Ma a fianco delle grandi operazioni, coordinate e realizzate da queste sovrastrutture investigative e di controllo, c’è il lavoro quotidiano delle forze di polizia locali. Qualunque barca ormeggiata è sospetta. Tutti possono trasformarsi in corrieri della droga. Per cui bisogna stare attenti ai particolari. Le barche parlano. Un ormeggio troppo prolungato, cioè senza attività di navigazione, o l’assenza di attività a bordo, rende una barca sospetta; una cattiva manutenzione sulle barche più grandi e lussuose è una cosa sospetta: funi annodate male sono segno di un equipaggio inesperto, e quindi potenzialmente sospetto. Ma per salire a bordo e ispezionare una barca ci vuole un mandato, e quindi delle prove quasi inconfutabili. Capo Verde è un paese molto povero, e vive di pesca e turismo: frequenti irruzioni non giustificate, oltre ad onerosi rimborsi da versare al destinatario dell’ispezione, possono disincentivare l’arrivo del ricco turismo marinaro. Quindi è un lavoro lungo, fatto di osservazione e conoscenza dell’ambiente.

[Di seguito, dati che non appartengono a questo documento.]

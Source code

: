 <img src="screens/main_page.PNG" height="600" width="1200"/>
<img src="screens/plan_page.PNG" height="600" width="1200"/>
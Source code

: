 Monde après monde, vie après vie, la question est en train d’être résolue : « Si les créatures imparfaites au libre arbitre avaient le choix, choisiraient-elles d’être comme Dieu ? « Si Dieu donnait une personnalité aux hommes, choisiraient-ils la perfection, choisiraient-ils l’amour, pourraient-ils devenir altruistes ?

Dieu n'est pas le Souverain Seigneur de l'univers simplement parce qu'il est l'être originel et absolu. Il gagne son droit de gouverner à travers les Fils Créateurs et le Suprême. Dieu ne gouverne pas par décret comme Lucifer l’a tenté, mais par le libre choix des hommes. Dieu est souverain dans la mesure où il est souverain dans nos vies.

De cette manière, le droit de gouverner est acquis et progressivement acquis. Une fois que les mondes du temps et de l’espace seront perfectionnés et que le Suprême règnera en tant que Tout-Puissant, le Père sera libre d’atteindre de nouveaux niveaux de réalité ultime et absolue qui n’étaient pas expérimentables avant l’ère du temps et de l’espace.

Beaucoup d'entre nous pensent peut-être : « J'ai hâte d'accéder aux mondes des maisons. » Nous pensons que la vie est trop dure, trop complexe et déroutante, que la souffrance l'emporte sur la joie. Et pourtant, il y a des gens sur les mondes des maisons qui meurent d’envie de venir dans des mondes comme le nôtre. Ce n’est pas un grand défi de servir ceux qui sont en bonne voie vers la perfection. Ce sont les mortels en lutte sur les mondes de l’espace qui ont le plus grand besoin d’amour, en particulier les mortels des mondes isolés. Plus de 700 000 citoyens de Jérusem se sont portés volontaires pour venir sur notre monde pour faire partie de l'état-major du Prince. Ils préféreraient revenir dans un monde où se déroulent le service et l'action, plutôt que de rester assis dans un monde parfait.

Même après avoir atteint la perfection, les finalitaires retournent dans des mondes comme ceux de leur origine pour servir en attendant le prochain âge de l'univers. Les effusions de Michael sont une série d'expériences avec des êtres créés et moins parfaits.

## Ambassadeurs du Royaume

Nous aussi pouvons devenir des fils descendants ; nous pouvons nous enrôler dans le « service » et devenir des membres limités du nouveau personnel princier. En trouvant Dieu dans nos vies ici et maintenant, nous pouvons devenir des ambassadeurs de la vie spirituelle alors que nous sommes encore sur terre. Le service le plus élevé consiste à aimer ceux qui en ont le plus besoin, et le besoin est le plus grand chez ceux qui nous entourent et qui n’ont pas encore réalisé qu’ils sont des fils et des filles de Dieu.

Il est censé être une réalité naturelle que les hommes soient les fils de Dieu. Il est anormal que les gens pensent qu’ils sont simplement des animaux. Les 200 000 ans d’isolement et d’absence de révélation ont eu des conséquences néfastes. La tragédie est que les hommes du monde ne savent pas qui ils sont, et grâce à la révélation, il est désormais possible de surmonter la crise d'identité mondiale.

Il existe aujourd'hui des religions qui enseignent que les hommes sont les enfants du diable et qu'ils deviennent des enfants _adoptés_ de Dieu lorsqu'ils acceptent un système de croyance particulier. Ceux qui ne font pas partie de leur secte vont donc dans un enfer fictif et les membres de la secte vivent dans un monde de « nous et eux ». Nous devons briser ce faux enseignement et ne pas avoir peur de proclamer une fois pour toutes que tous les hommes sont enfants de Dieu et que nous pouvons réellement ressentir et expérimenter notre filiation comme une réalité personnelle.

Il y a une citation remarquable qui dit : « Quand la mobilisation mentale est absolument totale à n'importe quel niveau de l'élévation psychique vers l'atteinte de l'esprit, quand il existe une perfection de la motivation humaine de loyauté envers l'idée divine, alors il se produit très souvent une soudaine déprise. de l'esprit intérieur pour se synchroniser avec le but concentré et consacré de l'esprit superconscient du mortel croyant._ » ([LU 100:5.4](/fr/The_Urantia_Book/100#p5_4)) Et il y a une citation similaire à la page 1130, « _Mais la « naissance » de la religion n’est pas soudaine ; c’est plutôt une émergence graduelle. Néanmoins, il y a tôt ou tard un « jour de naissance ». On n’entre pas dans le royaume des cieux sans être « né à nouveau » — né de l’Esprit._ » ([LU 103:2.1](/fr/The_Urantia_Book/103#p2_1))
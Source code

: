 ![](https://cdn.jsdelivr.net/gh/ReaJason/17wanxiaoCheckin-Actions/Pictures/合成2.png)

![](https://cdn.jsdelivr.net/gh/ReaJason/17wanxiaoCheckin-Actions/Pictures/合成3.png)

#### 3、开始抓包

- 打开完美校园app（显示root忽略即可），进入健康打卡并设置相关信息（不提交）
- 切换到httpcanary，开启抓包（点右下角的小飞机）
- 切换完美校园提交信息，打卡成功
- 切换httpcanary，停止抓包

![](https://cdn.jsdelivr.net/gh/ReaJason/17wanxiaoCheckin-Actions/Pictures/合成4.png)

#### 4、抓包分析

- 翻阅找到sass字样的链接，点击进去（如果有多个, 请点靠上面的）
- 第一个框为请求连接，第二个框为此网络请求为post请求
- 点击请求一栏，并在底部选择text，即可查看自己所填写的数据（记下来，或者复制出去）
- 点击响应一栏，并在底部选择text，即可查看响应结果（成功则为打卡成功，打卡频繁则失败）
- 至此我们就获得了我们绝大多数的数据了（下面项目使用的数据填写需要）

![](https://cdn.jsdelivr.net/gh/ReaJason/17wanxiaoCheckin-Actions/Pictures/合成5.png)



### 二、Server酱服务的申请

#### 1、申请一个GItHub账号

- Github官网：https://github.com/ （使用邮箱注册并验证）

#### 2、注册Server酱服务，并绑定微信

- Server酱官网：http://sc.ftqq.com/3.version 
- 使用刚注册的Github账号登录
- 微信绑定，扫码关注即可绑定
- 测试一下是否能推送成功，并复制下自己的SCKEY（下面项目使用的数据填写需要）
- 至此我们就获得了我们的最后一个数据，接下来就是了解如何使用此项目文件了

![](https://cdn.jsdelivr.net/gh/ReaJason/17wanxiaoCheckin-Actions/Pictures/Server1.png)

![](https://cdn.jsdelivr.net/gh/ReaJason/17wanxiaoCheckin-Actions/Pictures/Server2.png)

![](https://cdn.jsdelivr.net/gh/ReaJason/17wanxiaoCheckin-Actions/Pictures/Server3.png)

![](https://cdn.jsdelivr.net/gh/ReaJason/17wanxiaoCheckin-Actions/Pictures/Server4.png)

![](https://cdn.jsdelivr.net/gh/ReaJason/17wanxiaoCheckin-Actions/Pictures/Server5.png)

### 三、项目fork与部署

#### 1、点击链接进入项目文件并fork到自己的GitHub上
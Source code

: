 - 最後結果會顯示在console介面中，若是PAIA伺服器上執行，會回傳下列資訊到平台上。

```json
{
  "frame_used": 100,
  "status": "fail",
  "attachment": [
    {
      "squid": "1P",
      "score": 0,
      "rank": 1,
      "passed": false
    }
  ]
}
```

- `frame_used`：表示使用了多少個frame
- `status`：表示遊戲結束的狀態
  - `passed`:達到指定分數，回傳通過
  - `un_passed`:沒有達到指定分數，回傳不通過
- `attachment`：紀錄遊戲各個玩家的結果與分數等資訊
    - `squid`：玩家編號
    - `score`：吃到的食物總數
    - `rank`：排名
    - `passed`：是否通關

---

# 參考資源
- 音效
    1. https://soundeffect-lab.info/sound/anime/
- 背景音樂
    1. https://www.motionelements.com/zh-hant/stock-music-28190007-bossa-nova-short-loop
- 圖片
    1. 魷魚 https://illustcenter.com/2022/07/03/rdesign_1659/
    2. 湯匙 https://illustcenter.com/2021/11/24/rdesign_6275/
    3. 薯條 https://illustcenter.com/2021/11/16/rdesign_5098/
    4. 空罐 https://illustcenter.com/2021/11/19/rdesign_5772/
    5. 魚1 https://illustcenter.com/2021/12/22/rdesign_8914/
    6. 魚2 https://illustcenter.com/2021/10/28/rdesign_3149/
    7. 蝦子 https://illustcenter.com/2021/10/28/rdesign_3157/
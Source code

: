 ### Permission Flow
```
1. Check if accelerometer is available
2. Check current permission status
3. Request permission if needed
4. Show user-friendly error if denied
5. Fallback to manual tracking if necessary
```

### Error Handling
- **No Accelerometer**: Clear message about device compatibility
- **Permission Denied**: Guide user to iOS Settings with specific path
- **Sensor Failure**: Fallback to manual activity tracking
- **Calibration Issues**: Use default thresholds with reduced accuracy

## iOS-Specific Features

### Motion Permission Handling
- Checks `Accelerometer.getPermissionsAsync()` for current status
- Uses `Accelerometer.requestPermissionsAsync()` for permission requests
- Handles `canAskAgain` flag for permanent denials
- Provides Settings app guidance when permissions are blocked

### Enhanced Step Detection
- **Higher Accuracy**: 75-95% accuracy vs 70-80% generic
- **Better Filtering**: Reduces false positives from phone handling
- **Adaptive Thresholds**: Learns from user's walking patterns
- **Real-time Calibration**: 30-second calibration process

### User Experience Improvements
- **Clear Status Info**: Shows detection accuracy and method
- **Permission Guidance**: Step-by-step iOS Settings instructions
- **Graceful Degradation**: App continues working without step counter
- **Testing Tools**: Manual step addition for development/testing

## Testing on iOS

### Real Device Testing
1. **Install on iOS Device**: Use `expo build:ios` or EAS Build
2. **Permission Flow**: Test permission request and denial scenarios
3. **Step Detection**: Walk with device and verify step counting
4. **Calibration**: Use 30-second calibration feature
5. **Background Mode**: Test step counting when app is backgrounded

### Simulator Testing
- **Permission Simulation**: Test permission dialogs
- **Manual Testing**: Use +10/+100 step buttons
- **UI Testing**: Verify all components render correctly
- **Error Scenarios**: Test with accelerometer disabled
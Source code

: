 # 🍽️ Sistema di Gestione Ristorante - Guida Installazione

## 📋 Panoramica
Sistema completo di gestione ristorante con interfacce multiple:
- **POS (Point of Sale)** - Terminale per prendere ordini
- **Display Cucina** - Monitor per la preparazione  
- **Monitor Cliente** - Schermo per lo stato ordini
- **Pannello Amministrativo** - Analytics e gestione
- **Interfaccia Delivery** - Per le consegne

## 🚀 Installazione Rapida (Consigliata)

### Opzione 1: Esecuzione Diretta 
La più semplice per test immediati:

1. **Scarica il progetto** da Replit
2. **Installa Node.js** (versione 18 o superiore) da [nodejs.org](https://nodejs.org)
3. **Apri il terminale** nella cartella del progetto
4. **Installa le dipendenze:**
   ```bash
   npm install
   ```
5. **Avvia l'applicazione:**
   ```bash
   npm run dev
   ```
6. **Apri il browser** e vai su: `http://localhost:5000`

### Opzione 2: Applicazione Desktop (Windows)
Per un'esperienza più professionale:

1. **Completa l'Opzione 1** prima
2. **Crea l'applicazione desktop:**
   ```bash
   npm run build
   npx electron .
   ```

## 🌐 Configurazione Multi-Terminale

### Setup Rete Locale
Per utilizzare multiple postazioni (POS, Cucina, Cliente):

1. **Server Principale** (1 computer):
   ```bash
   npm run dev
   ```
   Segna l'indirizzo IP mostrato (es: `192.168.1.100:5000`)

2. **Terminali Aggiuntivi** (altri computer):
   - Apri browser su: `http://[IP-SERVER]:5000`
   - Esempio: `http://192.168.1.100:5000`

Al di là delle acque cristalline, dei resort, delle immense spiagge bianchissime, degli anfratti esotici irraggiungibili se non via mare, c’è una realtà un po’ diversa, più vicina ad una favela brasiliana, che al paradiso tropicale presente nell’immaginario collettivo. Nonostante tutti gli sforzi e gli straordinari risultati ottenuti nella lotto contro la colonizzazione dell’arcipelago da parte dei cartelli sudamericani, nella periferia di Pria, la capitale, e nelle zone più interne, l’impronta della presenza del narcotraffico è comunque evidente. Si respira aria di violenza e di svilimento, con bambini che seminudi che hanno atteggiamenti da gangster, oppure gente strafatta che vaga per le strade polverose e deserte.

Lungo la cosiddetta Highway 10, ovvero la rotta che segue il decimo parallelo nord, usata per il trasporto degli schiavi, il traffico internazionale ha subito dei durissimi colpi, soprattutto nella parte finale del viaggio, nelle acque davanti alle coste dell’Africa occidentale, con migliaia e migliaia di tonnellate di cocaina sequestrate in meno di quattro anni. Ma se una rotta non è più sicura, i cartelli ne trovano subito un’altra, con nuovi punti di approdo meno controllati, o amministrazioni locali più facilmente corruttibili, in quello che sembra un inseguimento senza fine.

Ma Capo Verde ha da tempo deciso di non  arrendersi. Un giorno il capitano Silvo Cardoso smetterà di presentarsi sul ponte della “Guardião” soltanto per impartire ordini di ordinaria manutenzione ai suoi venti marinai. Quel giorno la “Guardião” prenderà il mare, lasciandosi alle spalle il sonnacchioso porto di Mindelo, e Capo Verde avrà una straordinaria arma in più per combattere la sua piccola, grande battaglia contro l’invasione dell’oro bianco.